During forward simulation, the program sums the Preterminal and Terminal model predicted catches for each fishery during the years 1979-1984 (called the "base period"). The Preterminal and Terminal catch ceilings for years beyond 1984 are computed by multiplying the scalar(y,f) by the appropriate sum for the 1979-1984 period. That is,

  ceiling(y,f,phase) = scalar(y,f)*SUM(model catch(y = 79 to 84,f,r)

where phase is either Preterminal or Terminal.

The problem with the above algorithm is that Preterminal and Terminal do not specifically refer to time or space. We need an algorithm that will compute catch ceilings by timestep and region for each fishery.

To generalize this process to multiple timesteps and regions, the scalar(y,f) values can be computed as before. In fact, the scalars can be computed outside the simulation program and then input directly. During forward simulation, the program can sum the model predicted catches for each fishery during the years 1979-1984 by timestep and region, instead of by Preterminal or Terminal phase. The catch ceilings for years beyond 1984 can then be computed by multiplying the scalar(y,f) by the appropriate sum for the 1979-1984 period. That is,

  ceiling(y,f,t,r) = scalar(y,f)*SUM(model catch(y = 79 to 84,f,t,r)

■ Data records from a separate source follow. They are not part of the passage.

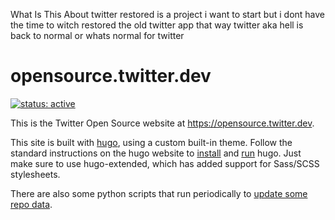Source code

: What Is This About
twitter restored is a project i want to start but i dont have the time to 
witch restored the old twitter app that way twitter aka hell is back to normal 
or whats normal for twitter

# opensource.twitter.dev

[![status: active](https://opensource.twitter.dev/status/active.svg)](https://opensource.twitter.dev/status/#active)

This is the Twitter Open Source website at https://opensource.twitter.dev.

This site is built with [hugo], using a custom built-in theme.  Follow the
standard instructions on the hugo website to [install] and [run] hugo.  Just
make sure to use hugo-extended, which has added support for Sass/SCSS
stylesheets.

There are also some python scripts that run periodically to [update some repo
data].

[hugo]: https://gohugo.io/
[install]: https://gohugo.io/getting-started/installing/
[run]: https://gohugo.io/getting-started/usage/
[update some repo data]: ./.github/workflows/update-data.yml
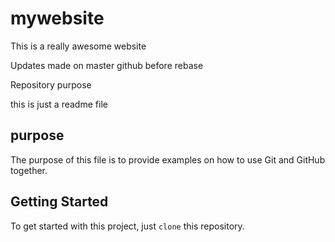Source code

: # mywebsite

This is a really awesome website

Updates made on master github before rebase

 Repository purpose
 
this is just a readme file

## purpose

The purpose of this file is to provide examples
on how to use Git and GitHub together.

## Getting Started

To get started with this project, just `clone` this repository.
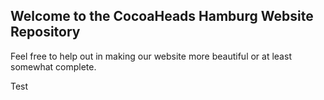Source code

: ## Welcome to the CocoaHeads Hamburg Website Repository

Feel free to help out in making our website more beautiful or at least somewhat complete.

Test
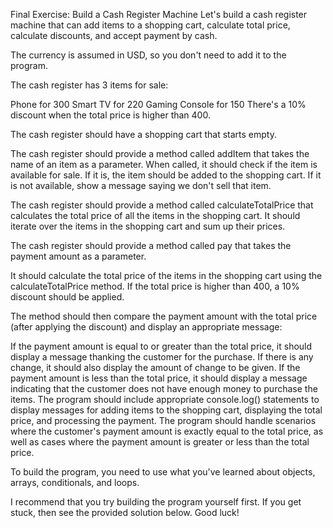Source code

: Final Exercise: Build a Cash Register Machine
Let's build a cash register machine that can add items to a shopping cart, calculate total price, calculate discounts, and accept payment by cash.

The currency is assumed in USD, so you don't need to add it to the program.

The cash register has 3 items for sale:

Phone for 300
Smart TV for 220
Gaming Console for 150
There's a 10% discount when the total price is higher than 400.

The cash register should have a shopping cart that starts empty.

The cash register should provide a method called addItem that takes the name of an item as a parameter. When called, it should check if the item is available for sale. If it is, the item should be added to the shopping cart. If it is not available, show a message saying we don't sell that item.

The cash register should provide a method called calculateTotalPrice that calculates the total price of all the items in the shopping cart. It should iterate over the items in the shopping cart and sum up their prices.

The cash register should provide a method called pay that takes the payment amount as a parameter.

It should calculate the total price of the items in the shopping cart using the calculateTotalPrice method. If the total price is higher than 400, a 10% discount should be applied.

The method should then compare the payment amount with the total price (after applying the discount) and display an appropriate message:

If the payment amount is equal to or greater than the total price, it should display a message thanking the customer for the purchase. If there is any change, it should also display the amount of change to be given.
If the payment amount is less than the total price, it should display a message indicating that the customer does not have enough money to purchase the items.
The program should include appropriate console.log() statements to display messages for adding items to the shopping cart, displaying the total price, and processing the payment.
The program should handle scenarios where the customer's payment amount is exactly equal to the total price, as well as cases where the payment amount is greater or less than the total price.

To build the program, you need to use what you've learned about objects, arrays, conditionals, and loops.

I recommend that you try building the program yourself first. If you get stuck, then see the provided solution below. Good luck!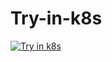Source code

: # Try-in-k8s

[![Try in k8s](https://kubernetes.io/images/favicon.png)](https://labs.play-with-docker.com/?stack=https://raw.githubusercontent.com/maximilianoPizarro/try-in-k8s/main/docker-compose.yml)
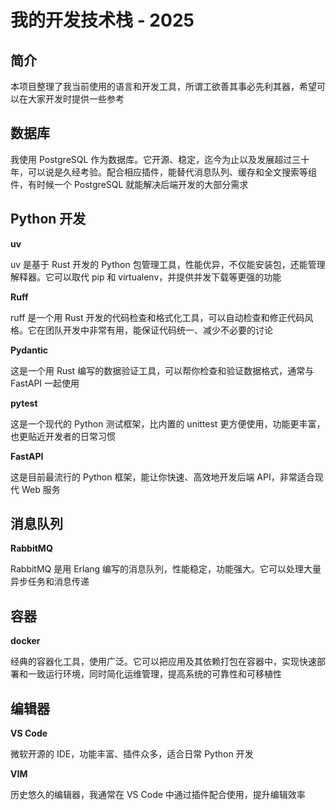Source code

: # 我的开发技术栈 - 2025

## 简介

本项目整理了我当前使用的语言和开发工具，所谓工欲善其事必先利其器，希望可以在大家开发时提供一些参考

## 数据库

我使用 PostgreSQL 作为数据库。它开源、稳定，迄今为止以及发展超过三十年，可以说是久经考验。配合相应插件，能替代消息队列、缓存和全文搜索等组件，有时候一个 PostgreSQL 就能解决后端开发的大部分需求

## Python 开发

**uv**

uv 是基于 Rust 开发的 Python 包管理工具，性能优异，不仅能安装包，还能管理解释器。它可以取代 pip 和 virtualenv，并提供并发下载等更强的功能

**Ruff**

ruff 是一个用 Rust 开发的代码检查和格式化工具，可以自动检查和修正代码风格。它在团队开发中非常有用，能保证代码统一、减少不必要的讨论

**Pydantic**

这是一个用 Rust 编写的数据验证工具，可以帮你检查和验证数据格式，通常与 FastAPI 一起使用

**pytest**

这是一个现代的 Python 测试框架，比内置的 unittest 更方便使用，功能更丰富，也更贴近开发者的日常习惯

**FastAPI**

这是目前最流行的 Python 框架，能让你快速、高效地开发后端 API，非常适合现代 Web 服务

## 消息队列

**RabbitMQ**

RabbitMQ 是用 Erlang 编写的消息队列，性能稳定，功能强大。它可以处理大量异步任务和消息传递

## 容器

**docker**

经典的容器化工具，使用广泛。它可以把应用及其依赖打包在容器中，实现快速部署和一致运行环境，同时简化运维管理，提高系统的可靠性和可移植性

## 编辑器

**VS Code**

微软开源的 IDE，功能丰富、插件众多，适合日常 Python 开发

**VIM**

历史悠久的编辑器，我通常在 VS Code 中通过插件配合使用，提升编辑效率
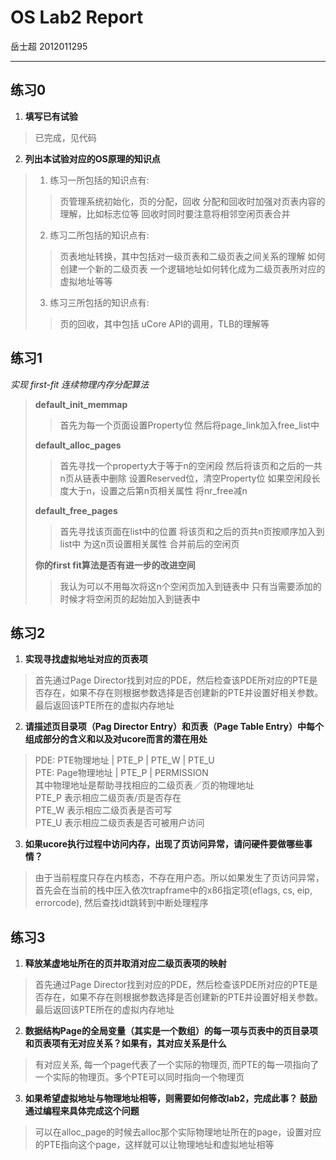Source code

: #	OS Lab2 Report
岳士超
2012011295

--------

## 练习0
1. **填写已有试验**
> 已完成，见代码

2. **列出本试验对应的OS原理的知识点**
> 1. 练习一所包括的知识点有: 
> > 页管理系统初始化，页的分配，回收
> > 分配和回收时加强对页表内容的理解，比如标志位等
> > 回收时同时要注意将相邻空闲页表合并
>
> 2. 练习二所包括的知识点有: 
> > 页表地址转换，其中包括对一级页表和二级页表之间关系的理解
> > 如何创建一个新的二级页表
> > 一个逻辑地址如何转化成为二级页表所对应的虚拟地址等等
> 
> 3. 练习三所包括的知识点有: 
> > 页的回收，其中包括
> > uCore API的调用，TLB的理解等
>

## 练习1

*实现 first-fit 连续物理内存分配算法*

> **default\_init\_memmap**
> > 首先为每一个页面设置Property位
> > 然后将page_link加入free_list中
> 
> **default\_alloc\_pages**
> > 首先寻找一个property大于等于n的空闲段
> > 然后将该页和之后的一共n页从链表中删除
> > 设置Reserved位，清空Property位
> > 如果空闲段长度大于n，设置之后第n页相关属性
> > 将nr_free减n
> 
> **default\_free\_pages**
> > 首先寻找该页面在list中的位置
> > 将该页和之后的页共n页按顺序加入到list中
> > 为这n页设置相关属性
> > 合并前后的空闲页
> 
> **你的first fit算法是否有进一步的改进空间**  
> > 我认为可以不用每次将这n个空闲页加入到链表中
> > 只有当需要添加的时候才将空闲页的起始加入到链表中
> 


## 练习2
1. **实现寻找虚拟地址对应的页表项**
> 首先通过Page Director找到对应的PDE，然后检查该PDE所对应的PTE是否存在，如果不存在则根据参数选择是否创建新的PTE并设置好相关参数。最后返回该PTE所在的虚拟内存地址

2. **请描述页目录项（Pag Director Entry）和页表（Page Table Entry）中每个组成部分的含义和以及对ucore而言的潜在用处**
> PDE: PTE物理地址 | PTE\_P | PTE\_W | PTE\_U  
> PTE: Page物理地址 | PTE\_P | PERMISSION  
> 其中物理地址是帮助寻找相应的二级页表／页的物理地址  
> PTE\_P 表示相应二级页表/页是否存在  
> PTE\_W 表示相应二级页表是否可写  
> PTE\_U 表示相应二级页表是否可被用户访问 

3. **如果ucore执行过程中访问内存，出现了页访问异常，请问硬件要做哪些事情？**
> 由于当前程度只存在内核态，不存在用户态。所以如果发生了页访问异常，首先会在当前的栈中压入依次trapframe中的x86指定项(eflags, cs, eip, errorcode), 然后查找idt跳转到中断处理程序 


## 练习3
1. **释放某虚地址所在的页并取消对应二级页表项的映射**
> 首先通过Page Director找到对应的PDE，然后检查该PDE所对应的PTE是否存在，如果不存在则根据参数选择是否创建新的PTE并设置好相关参数。最后返回该PTE所在的虚拟内存地址

2. **数据结构Page的全局变量（其实是一个数组）的每一项与页表中的页目录项和页表项有无对应关系？如果有，其对应关系是什么**
> 有对应关系, 每一个page代表了一个实际的物理页, 而PTE的每一项指向了一个实际的物理页。多个PTE可以同时指向一个物理页

3. **如果希望虚拟地址与物理地址相等，则需要如何修改lab2，完成此事？ 鼓励通过编程来具体完成这个问题**
> 可以在alloc_page的时候去alloc那个实际物理地址所在的page，设置对应的PTE指向这个page，这样就可以让物理地址和虚拟地址相等
> 


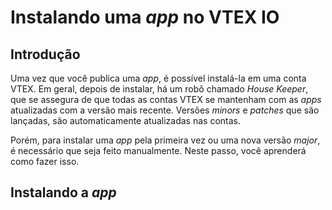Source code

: # Instalando uma _app_ no VTEX IO

## Introdução

Uma vez que você publica uma _app_, é possível instalá-la em uma conta VTEX. Em geral, depois de instalar, há um robô chamado _House Keeper_, que se assegura de que todas as contas VTEX se mantenham com as _apps_ atualizadas com a versão mais recente. Versões _minors_ e _patches_ que são lançadas, são automaticamente atualizadas nas contas.

Porém, para instalar uma _app_ pela primeira vez ou uma nova versão _major_, é necessário que seja feito manualmente. Neste passo, você aprenderá como fazer isso.

## Instalando a _app_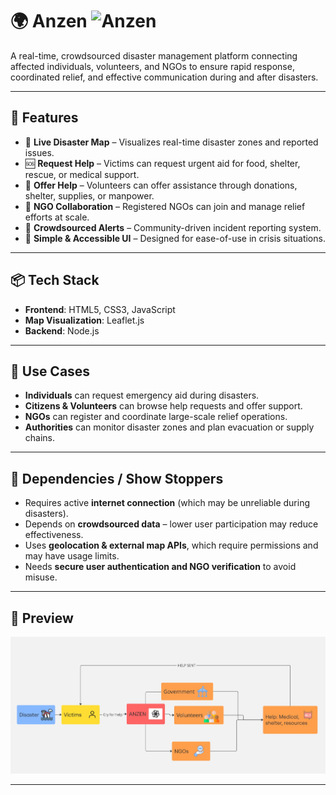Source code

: # 🌍 Anzen ![Anzen]([https://github.com/KV-ashu/Anzen/blob/main/images/Flowchart.jpg](https://github.com/KV-ashu/Anzen/blob/main/images/anzen%20dark.jpg))

A real-time, crowdsourced disaster management platform connecting affected individuals, volunteers, and NGOs to ensure rapid response, coordinated relief, and effective communication during and after disasters.

---

## 🚀 Features

- 📍 **Live Disaster Map** – Visualizes real-time disaster zones and reported issues.
- 🆘 **Request Help** – Victims can request urgent aid for food, shelter, rescue, or medical support.
- 👐 **Offer Help** – Volunteers can offer assistance through donations, shelter, supplies, or manpower.
- 🏢 **NGO Collaboration** – Registered NGOs can join and manage relief efforts at scale.
- 🔔 **Crowdsourced Alerts** – Community-driven incident reporting system.
- 💬 **Simple & Accessible UI** – Designed for ease-of-use in crisis situations.

---

## 📦 Tech Stack

- **Frontend**: HTML5, CSS3, JavaScript
- **Map Visualization**: Leaflet.js
- **Backend**: Node.js 

---

## 🔧 Use Cases

- **Individuals** can request emergency aid during disasters.
- **Citizens & Volunteers** can browse help requests and offer support.
- **NGOs** can register and coordinate large-scale relief operations.
- **Authorities** can monitor disaster zones and plan evacuation or supply chains.

---

## 🧩 Dependencies / Show Stoppers

- Requires active **internet connection** (which may be unreliable during disasters).
- Depends on **crowdsourced data** – lower user participation may reduce effectiveness.
- Uses **geolocation & external map APIs**, which require permissions and may have usage limits.
- Needs **secure user authentication and NGO verification** to avoid misuse.

---

## 📸 Preview

![Project Flowchart](https://github.com/KV-ashu/Anzen/blob/main/images/Flowchart.jpg)

---


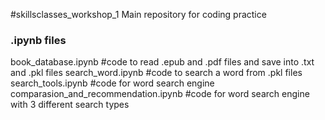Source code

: #skillsclasses_workshop_1
Main repository for coding practice

### .ipynb files
book_database.ipynb #code to read .epub and .pdf files and save into .txt and .pkl files
search_word.ipynb #code to search a word from .pkl files
search_tools.ipynb #code for word search engine
comparasion_and_recommendation.ipynb #code for word search engine with 3 different search types

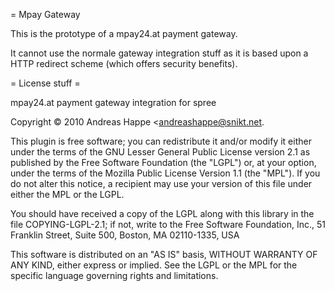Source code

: = Mpay Gateway

This is the prototype of a mpay24.at payment gateway.

It cannot use the normale gateway integration stuff as it is based upon
a HTTP redirect scheme (which offers security benefits).

= License stuff =

mpay24.at payment gateway integration for spree

Copyright © 2010 Andreas Happe <andreashappe@snikt.net.

This plugin is free software; you can redistribute it and/or
modify it either under the terms of the GNU Lesser General Public
License version 2.1 as published by the Free Software Foundation
(the "LGPL") or, at your option, under the terms of the Mozilla
Public License Version 1.1 (the "MPL"). If you do not alter this
notice, a recipient may use your version of this file under either
the MPL or the LGPL.

You should have received a copy of the LGPL along with this library
in the file COPYING-LGPL-2.1; if not, write to the Free Software
Foundation, Inc., 51 Franklin Street, Suite 500, Boston, MA 02110-1335, USA

This software is distributed on an "AS IS" basis, WITHOUT WARRANTY
OF ANY KIND, either express or implied. See the LGPL or the MPL for
the specific language governing rights and limitations.
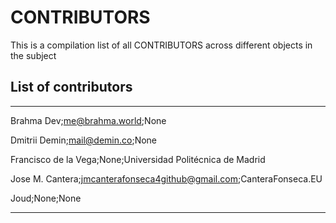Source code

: # CONTRIBUTORS
This is a compilation list of all CONTRIBUTORS across different objects in the subject

## List of contributors
___
Brahma Dev;me@brahma.world;None

Dmitrii Demin;mail@demin.co;None

Francisco de la Vega;None;Universidad Politécnica de Madrid

Jose M. Cantera;jmcanterafonseca4github@gmail.com;CanteraFonseca.EU

Joud;None;None



____

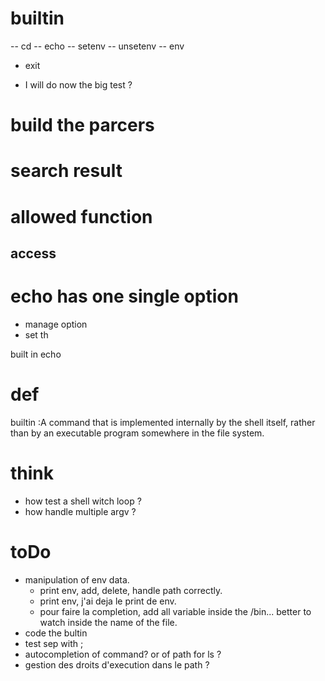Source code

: # builtin 
-- cd
-- echo
-- setenv
-- unsetenv
-- env
- exit

- I will do now the big test ?

# build the parcers 


# search result

# allowed function

## access


# echo has one single option 
- manage option 
- set th

built in echo


# def 
builtin :A command that is implemented internally by the shell itself, rather than by an executable program somewhere in the file system.

# think
- how test a shell witch loop ?
- how handle multiple argv ?

# toDo
- manipulation of env data.
  - print env, add, delete, handle path correctly. 
  - print env, j'ai deja le print de env.
  - pour faire la completion, add all variable inside the /bin... 
    better to watch inside the name of the file.
- code the bultin
- test sep with ;
- autocompletion of command? or of path for ls ?
- gestion des droits d'execution dans le path ?
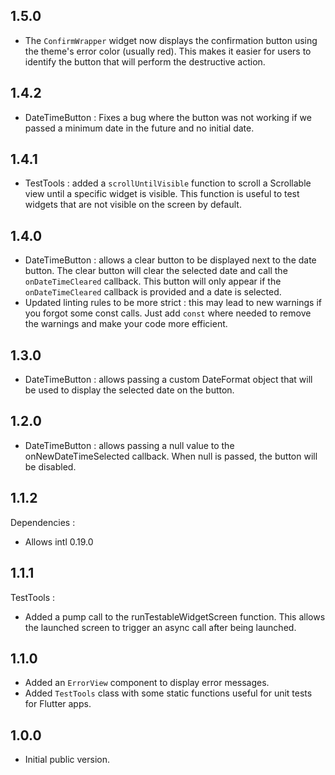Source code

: ## 1.5.0

- The `ConfirmWrapper` widget now displays the confirmation button using the theme's error color (usually red). This makes it easier for users to identify the button that will perform the destructive action.

## 1.4.2

- DateTimeButton : Fixes a bug where the button was not working if we passed a minimum date in the future and no initial date.

## 1.4.1

- TestTools : added a `scrollUntilVisible` function to scroll a Scrollable view until a specific widget is visible. This function is useful to test widgets that are not visible on the screen by default.

## 1.4.0 

- DateTimeButton : allows a clear button to be displayed next to the date button. The clear button will clear the selected date and call the `onDateTimeCleared` callback. This button will only appear if the `onDateTimeCleared` callback is provided and a date is selected.
- Updated linting rules to be more strict : this may lead to new warnings if you forgot some const calls. Just add `const` where needed to remove the warnings and make your code more efficient.

## 1.3.0 

- DateTimeButton : allows passing a custom DateFormat object that will be used to display the selected date on the button. 

## 1.2.0 

- DateTimeButton : allows passing a null value to the onNewDateTimeSelected callback. When null is passed, the button will be disabled.

## 1.1.2

Dependencies :
- Allows intl 0.19.0

## 1.1.1

TestTools : 
- Added a pump call to the runTestableWidgetScreen function. This allows the launched screen to trigger an async call after being launched.

## 1.1.0

- Added an `ErrorView` component to display error messages.
- Added `TestTools` class with some static functions useful for unit tests for Flutter apps.

## 1.0.0

- Initial public version.
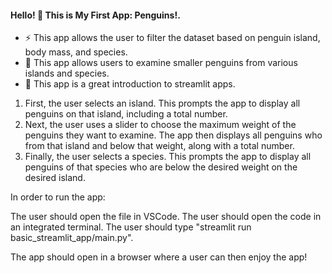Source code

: #### Hello! 👋 This is **My First App: Penguins!**.

- ⚡ This app allows the user to filter the dataset based on penguin island, body mass, and species.
- 🔬 This app allows users to examine smaller penguins from various islands and species.
- 🌱 This app is a great introduction to streamlit apps.

1) First, the user selects an island. This prompts the app to display all penguins on that island, including a total number.
2) Next, the user uses a slider to choose the maximum weight of the penguins they want to examine. The app then displays all penguins who from that island and below that weight, along with a total number.
3) Finally, the user selects a species. This prompts the app to display all penguins of that species who are below the desired weight on the desired island.

In order to run the app:

The user should open the file in VSCode. 
The user should open the code in an integrated terminal.
The user should type "streamlit run basic_streamlit_app/main.py".

The app should open in a browser where a user can then enjoy the app!
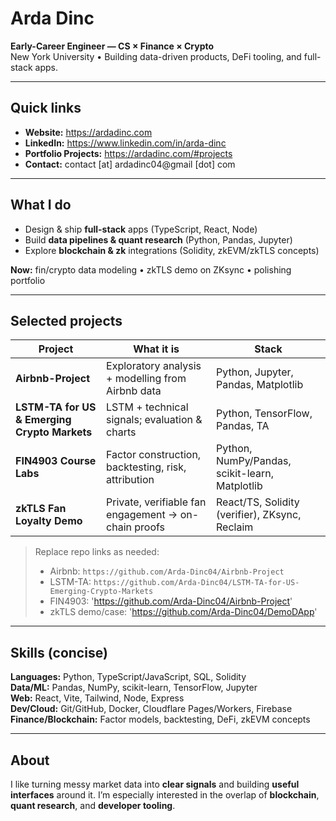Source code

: # Arda Dinc

**Early-Career Engineer — CS × Finance × Crypto**  
New York University • Building data-driven products, DeFi tooling, and full-stack apps.

---

## Quick links
- **Website:** https://ardadinc.com  
- **LinkedIn:** https://www.linkedin.com/in/arda-dinc  
- **Portfolio Projects:** https://ardadinc.com/#projects  
- **Contact:** contact [at] ardadinc04@gmail [dot] com  <!-- avoids scrapers -->

---

## What I do
- Design & ship **full-stack** apps (TypeScript, React, Node)
- Build **data pipelines & quant research** (Python, Pandas, Jupyter)
- Explore **blockchain & zk** integrations (Solidity, zkEVM/zkTLS concepts)

**Now:** fin/crypto data modeling • zkTLS demo on ZKsync • polishing portfolio

---

## Selected projects
| Project | What it is | Stack |
|---|---|---|
| **Airbnb-Project** | Exploratory analysis + modelling from Airbnb data | Python, Jupyter, Pandas, Matplotlib |
| **LSTM-TA for US & Emerging Crypto Markets** | LSTM + technical signals; evaluation & charts | Python, TensorFlow, Pandas, TA |
| **FIN4903 Course Labs** | Factor construction, backtesting, risk, attribution | Python, NumPy/Pandas, scikit-learn, Matplotlib |
| **zkTLS Fan Loyalty Demo** | Private, verifiable fan engagement → on-chain proofs | React/TS, Solidity (verifier), ZKsync, Reclaim |

> Replace repo links as needed:
> - Airbnb: `https://github.com/Arda-Dinc04/Airbnb-Project`  
> - LSTM-TA: `https://github.com/Arda-Dinc04/LSTM-TA-for-US-Emerging-Crypto-Markets`  
> - FIN4903: 'https://github.com/Arda-Dinc04/Airbnb-Project'  
> - zkTLS demo/case: 'https://github.com/Arda-Dinc04/DemoDApp'

---

## Skills (concise)
**Languages:** Python, TypeScript/JavaScript, SQL, Solidity  
**Data/ML:** Pandas, NumPy, scikit-learn, TensorFlow, Jupyter  
**Web:** React, Vite, Tailwind, Node, Express  
**Dev/Cloud:** Git/GitHub, Docker, Cloudflare Pages/Workers, Firebase  
**Finance/Blockchain:** Factor models, backtesting, DeFi, zkEVM concepts

---

## About
I like turning messy market data into **clear signals** and building **useful interfaces** around it. I’m especially interested in the overlap of **blockchain**, **quant research**, and **developer tooling**.

<!-- Optional: keep the profile calm and fast. Add stats later if you want. -->
<!--
### GitHub at a glance
![Arda's GitHub stats](https://github-readme-stats.vercel.app/api?username=Arda-Dinc04&show_icons=true&hide_title=true)
-->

where t = timestep and r = region.


Adult Equivalent Factors In Production Functions. The production functions in the PSC Chinook Model relate spawners to ADULT recruitment. Adult recruitment is converted back to "Age1Fish" by a factor called "RectAtAge1". In essence, the RectAtAge1 factor defines the relationship between adult recruitment and Age1Fish in the equilibrium condition with no harvesting. Thus, the RectAtAge1 factor is defined by the maturation and natural mortality schedules for each stock. For the new model, three situations need to be considered.

(1) If the maturation and natural mortality schedules do not change over time and space, each stock has a unique RectAtAge1 factor. About 2/3 of the stocks in the PSC Chinook Model fall in this category. Note that the RectAtAge1 factors could be computed before a model run and passed in as input data along with other production function parameters.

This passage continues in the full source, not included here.